All lines up to and including the one that contains "d5 exd5 Nf6" are to be transcribed exactly, starting from the first line of the records.
───── Data
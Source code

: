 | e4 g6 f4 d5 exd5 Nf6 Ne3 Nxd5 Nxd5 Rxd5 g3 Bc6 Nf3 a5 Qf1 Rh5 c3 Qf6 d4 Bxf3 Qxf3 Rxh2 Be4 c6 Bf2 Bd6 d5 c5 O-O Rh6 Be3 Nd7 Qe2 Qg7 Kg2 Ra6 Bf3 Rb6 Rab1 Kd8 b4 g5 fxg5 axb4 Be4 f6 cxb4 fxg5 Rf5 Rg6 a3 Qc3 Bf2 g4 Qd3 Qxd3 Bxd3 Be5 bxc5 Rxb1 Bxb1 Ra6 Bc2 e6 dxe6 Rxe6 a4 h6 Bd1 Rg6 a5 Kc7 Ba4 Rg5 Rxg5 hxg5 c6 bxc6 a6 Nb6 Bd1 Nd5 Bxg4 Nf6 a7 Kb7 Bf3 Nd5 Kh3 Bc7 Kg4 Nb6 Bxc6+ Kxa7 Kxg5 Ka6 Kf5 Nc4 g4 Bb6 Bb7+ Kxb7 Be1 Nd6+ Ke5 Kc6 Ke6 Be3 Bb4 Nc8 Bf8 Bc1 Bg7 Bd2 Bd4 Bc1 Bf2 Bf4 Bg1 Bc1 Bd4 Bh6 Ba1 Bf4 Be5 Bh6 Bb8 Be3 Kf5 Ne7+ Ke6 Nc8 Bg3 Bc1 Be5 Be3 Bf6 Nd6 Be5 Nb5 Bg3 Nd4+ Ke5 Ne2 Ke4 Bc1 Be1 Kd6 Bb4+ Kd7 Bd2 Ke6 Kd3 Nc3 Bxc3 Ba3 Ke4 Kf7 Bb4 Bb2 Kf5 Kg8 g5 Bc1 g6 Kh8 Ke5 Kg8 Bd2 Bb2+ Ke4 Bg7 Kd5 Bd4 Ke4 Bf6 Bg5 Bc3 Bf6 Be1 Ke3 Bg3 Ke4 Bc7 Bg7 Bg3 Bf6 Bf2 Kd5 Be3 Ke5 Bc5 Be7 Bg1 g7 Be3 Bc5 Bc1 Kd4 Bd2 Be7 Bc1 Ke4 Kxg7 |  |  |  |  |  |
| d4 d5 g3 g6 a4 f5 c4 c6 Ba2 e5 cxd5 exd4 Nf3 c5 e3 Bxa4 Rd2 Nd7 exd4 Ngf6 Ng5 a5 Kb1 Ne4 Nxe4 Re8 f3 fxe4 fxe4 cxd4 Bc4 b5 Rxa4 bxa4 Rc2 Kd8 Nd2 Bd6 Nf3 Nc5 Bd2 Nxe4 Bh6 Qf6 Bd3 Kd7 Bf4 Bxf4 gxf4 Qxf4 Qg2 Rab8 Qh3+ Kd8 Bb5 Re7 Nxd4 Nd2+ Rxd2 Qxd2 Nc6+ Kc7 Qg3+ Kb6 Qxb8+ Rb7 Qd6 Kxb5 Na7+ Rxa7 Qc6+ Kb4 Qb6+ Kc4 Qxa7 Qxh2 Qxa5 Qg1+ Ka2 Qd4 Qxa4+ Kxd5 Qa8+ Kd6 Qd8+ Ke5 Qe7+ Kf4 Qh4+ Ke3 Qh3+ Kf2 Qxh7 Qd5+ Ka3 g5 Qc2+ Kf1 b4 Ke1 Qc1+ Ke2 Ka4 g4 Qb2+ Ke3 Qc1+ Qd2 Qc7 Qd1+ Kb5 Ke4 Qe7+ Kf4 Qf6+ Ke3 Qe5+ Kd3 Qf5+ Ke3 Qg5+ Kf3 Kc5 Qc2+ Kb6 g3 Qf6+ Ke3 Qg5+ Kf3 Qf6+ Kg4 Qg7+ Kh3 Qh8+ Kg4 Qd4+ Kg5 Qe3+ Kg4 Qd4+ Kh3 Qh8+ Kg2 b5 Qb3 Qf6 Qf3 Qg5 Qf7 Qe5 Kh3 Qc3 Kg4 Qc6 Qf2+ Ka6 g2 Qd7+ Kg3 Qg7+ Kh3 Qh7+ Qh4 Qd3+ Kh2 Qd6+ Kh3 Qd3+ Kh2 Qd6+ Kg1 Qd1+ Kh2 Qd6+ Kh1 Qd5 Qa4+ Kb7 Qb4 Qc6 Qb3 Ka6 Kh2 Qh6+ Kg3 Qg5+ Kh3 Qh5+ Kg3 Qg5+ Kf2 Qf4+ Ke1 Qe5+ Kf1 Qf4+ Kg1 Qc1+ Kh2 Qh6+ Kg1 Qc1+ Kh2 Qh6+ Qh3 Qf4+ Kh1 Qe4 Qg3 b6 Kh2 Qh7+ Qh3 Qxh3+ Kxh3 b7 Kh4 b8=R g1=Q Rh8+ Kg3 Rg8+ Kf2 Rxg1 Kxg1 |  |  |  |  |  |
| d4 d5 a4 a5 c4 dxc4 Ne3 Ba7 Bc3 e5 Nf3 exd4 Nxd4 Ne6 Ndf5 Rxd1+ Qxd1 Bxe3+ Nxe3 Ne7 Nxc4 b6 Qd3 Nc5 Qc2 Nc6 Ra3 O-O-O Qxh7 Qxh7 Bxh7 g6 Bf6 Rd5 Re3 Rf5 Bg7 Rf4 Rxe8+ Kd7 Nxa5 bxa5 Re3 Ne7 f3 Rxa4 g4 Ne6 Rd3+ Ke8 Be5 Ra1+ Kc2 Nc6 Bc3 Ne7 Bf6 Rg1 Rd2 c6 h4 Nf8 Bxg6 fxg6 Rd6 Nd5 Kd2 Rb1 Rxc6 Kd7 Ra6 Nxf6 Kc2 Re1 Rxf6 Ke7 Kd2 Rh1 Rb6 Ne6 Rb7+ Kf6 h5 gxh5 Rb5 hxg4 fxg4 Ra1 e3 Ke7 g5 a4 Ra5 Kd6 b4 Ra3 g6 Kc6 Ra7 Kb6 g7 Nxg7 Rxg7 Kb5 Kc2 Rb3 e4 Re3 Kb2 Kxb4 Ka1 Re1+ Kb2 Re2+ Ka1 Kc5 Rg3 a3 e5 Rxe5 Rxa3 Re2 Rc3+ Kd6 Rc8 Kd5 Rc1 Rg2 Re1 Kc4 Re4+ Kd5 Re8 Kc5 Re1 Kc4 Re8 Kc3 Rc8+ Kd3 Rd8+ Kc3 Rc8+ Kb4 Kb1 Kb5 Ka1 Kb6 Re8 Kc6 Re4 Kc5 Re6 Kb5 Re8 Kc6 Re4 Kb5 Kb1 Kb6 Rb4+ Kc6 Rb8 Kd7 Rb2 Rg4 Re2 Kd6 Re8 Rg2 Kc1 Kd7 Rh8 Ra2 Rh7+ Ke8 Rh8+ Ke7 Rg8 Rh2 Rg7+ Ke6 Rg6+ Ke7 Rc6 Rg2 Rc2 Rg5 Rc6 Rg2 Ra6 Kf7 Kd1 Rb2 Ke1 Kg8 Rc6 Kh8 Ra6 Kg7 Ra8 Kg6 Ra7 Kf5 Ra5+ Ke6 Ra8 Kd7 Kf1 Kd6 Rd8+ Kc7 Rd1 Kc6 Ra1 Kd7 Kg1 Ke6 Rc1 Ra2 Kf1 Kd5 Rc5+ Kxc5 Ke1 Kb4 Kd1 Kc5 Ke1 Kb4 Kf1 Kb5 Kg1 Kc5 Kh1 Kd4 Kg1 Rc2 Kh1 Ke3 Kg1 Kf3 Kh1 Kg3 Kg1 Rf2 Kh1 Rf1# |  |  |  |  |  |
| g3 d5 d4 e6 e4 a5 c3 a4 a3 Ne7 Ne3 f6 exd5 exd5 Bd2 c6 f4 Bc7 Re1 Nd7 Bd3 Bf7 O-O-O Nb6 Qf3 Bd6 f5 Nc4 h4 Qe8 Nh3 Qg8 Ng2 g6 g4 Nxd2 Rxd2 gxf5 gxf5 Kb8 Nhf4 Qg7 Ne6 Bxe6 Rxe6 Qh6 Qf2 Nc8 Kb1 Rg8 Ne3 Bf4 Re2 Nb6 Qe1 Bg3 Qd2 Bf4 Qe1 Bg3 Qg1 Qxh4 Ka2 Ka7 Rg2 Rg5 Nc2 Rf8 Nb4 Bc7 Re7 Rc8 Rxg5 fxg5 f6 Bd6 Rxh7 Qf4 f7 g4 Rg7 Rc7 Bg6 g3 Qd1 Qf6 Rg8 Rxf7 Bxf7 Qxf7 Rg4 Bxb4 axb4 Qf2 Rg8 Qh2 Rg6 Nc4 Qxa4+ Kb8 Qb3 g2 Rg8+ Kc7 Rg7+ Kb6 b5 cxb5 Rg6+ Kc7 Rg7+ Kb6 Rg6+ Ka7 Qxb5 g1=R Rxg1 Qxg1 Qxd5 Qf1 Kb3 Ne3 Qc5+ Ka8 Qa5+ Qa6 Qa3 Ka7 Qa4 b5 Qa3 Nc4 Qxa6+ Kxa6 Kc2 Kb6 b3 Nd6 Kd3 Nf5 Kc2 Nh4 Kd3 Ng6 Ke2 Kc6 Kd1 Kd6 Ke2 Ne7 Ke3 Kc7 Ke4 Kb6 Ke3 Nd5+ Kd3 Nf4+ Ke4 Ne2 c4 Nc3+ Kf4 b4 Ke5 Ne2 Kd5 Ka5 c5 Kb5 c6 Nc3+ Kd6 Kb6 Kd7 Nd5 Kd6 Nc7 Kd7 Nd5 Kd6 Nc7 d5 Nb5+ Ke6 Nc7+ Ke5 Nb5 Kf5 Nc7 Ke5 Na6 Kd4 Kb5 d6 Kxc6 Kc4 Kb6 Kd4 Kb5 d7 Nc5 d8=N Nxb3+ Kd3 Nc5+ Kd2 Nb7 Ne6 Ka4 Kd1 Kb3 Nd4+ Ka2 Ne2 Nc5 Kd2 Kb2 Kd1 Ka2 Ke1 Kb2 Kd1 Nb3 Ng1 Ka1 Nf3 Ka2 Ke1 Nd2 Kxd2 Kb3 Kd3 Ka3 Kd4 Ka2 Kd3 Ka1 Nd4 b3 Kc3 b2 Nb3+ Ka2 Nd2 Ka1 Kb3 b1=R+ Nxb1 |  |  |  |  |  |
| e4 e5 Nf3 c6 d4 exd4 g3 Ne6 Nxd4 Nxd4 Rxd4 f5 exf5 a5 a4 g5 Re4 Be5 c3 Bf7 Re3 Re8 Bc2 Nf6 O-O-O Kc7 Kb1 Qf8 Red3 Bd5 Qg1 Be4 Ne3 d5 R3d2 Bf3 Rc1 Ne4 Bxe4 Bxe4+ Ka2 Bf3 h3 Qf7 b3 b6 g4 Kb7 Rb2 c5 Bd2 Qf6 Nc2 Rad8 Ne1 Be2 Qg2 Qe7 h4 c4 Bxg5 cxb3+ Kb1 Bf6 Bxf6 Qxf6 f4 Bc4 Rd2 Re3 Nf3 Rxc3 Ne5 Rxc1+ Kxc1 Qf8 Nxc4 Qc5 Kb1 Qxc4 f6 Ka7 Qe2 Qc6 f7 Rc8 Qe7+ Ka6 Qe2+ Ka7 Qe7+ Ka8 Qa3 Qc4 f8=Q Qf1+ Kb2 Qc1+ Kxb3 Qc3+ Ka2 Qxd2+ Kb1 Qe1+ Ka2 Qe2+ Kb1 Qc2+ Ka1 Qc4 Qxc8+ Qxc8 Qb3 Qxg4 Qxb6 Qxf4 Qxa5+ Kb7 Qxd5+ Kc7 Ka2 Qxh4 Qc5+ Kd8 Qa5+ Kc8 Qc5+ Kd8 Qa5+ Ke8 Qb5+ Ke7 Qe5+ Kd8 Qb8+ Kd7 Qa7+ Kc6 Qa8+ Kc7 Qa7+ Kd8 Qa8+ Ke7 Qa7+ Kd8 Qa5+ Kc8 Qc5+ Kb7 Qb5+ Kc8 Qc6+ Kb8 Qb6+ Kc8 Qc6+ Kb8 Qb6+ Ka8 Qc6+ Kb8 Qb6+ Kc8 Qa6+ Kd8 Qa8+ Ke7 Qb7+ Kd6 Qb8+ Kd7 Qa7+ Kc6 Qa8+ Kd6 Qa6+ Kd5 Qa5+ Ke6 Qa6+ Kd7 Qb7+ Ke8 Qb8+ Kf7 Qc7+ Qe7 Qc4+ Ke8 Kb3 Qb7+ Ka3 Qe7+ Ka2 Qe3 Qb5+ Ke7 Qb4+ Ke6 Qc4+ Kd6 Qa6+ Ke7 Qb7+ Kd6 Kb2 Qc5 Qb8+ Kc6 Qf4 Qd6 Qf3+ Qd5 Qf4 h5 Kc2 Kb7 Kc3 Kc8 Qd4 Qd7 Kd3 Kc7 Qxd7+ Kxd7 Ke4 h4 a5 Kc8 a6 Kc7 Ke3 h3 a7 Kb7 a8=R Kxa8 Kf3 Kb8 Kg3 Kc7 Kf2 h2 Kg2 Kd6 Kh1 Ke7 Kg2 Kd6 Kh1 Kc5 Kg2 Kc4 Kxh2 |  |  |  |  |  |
──────────
» Result of the task:
Source code

: | e4 g6 f4 d5 exd5 Nf6 Ne3 Nxd5 Nxd5 Rxd5 g3 Bc6 Nf3 a5 Qf1 Rh5 c3 Qf6 d4 Bxf3 Qxf3 Rxh2 Be4 c6 Bf2 Bd6 d5 c5 O-O Rh6 Be3 Nd7 Qe2 Qg7 Kg2 Ra6 Bf3 Rb6 Rab1 Kd8 b4 g5 fxg5 axb4 Be4 f6 cxb4 fxg5 Rf5 Rg6 a3 Qc3 Bf2 g4 Qd3 Qxd3 Bxd3 Be5 bxc5 Rxb1 Bxb1 Ra6 Bc2 e6 dxe6 Rxe6 a4 h6 Bd1 Rg6 a5 Kc7 Ba4 Rg5 Rxg5 hxg5 c6 bxc6 a6 Nb6 Bd1 Nd5 Bxg4 Nf6 a7 Kb7 Bf3 Nd5 Kh3 Bc7 Kg4 Nb6 Bxc6+ Kxa7 Kxg5 Ka6 Kf5 Nc4 g4 Bb6 Bb7+ Kxb7 Be1 Nd6+ Ke5 Kc6 Ke6 Be3 Bb4 Nc8 Bf8 Bc1 Bg7 Bd2 Bd4 Bc1 Bf2 Bf4 Bg1 Bc1 Bd4 Bh6 Ba1 Bf4 Be5 Bh6 Bb8 Be3 Kf5 Ne7+ Ke6 Nc8 Bg3 Bc1 Be5 Be3 Bf6 Nd6 Be5 Nb5 Bg3 Nd4+ Ke5 Ne2 Ke4 Bc1 Be1 Kd6 Bb4+ Kd7 Bd2 Ke6 Kd3 Nc3 Bxc3 Ba3 Ke4 Kf7 Bb4 Bb2 Kf5 Kg8 g5 Bc1 g6 Kh8 Ke5 Kg8 Bd2 Bb2+ Ke4 Bg7 Kd5 Bd4 Ke4 Bf6 Bg5 Bc3 Bf6 Be1 Ke3 Bg3 Ke4 Bc7 Bg7 Bg3 Bf6 Bf2 Kd5 Be3 Ke5 Bc5 Be7 Bg1 g7 Be3 Bc5 Bc1 Kd4 Bd2 Be7 Bc1 Ke4 Kxg7 |  |  |  |  |  |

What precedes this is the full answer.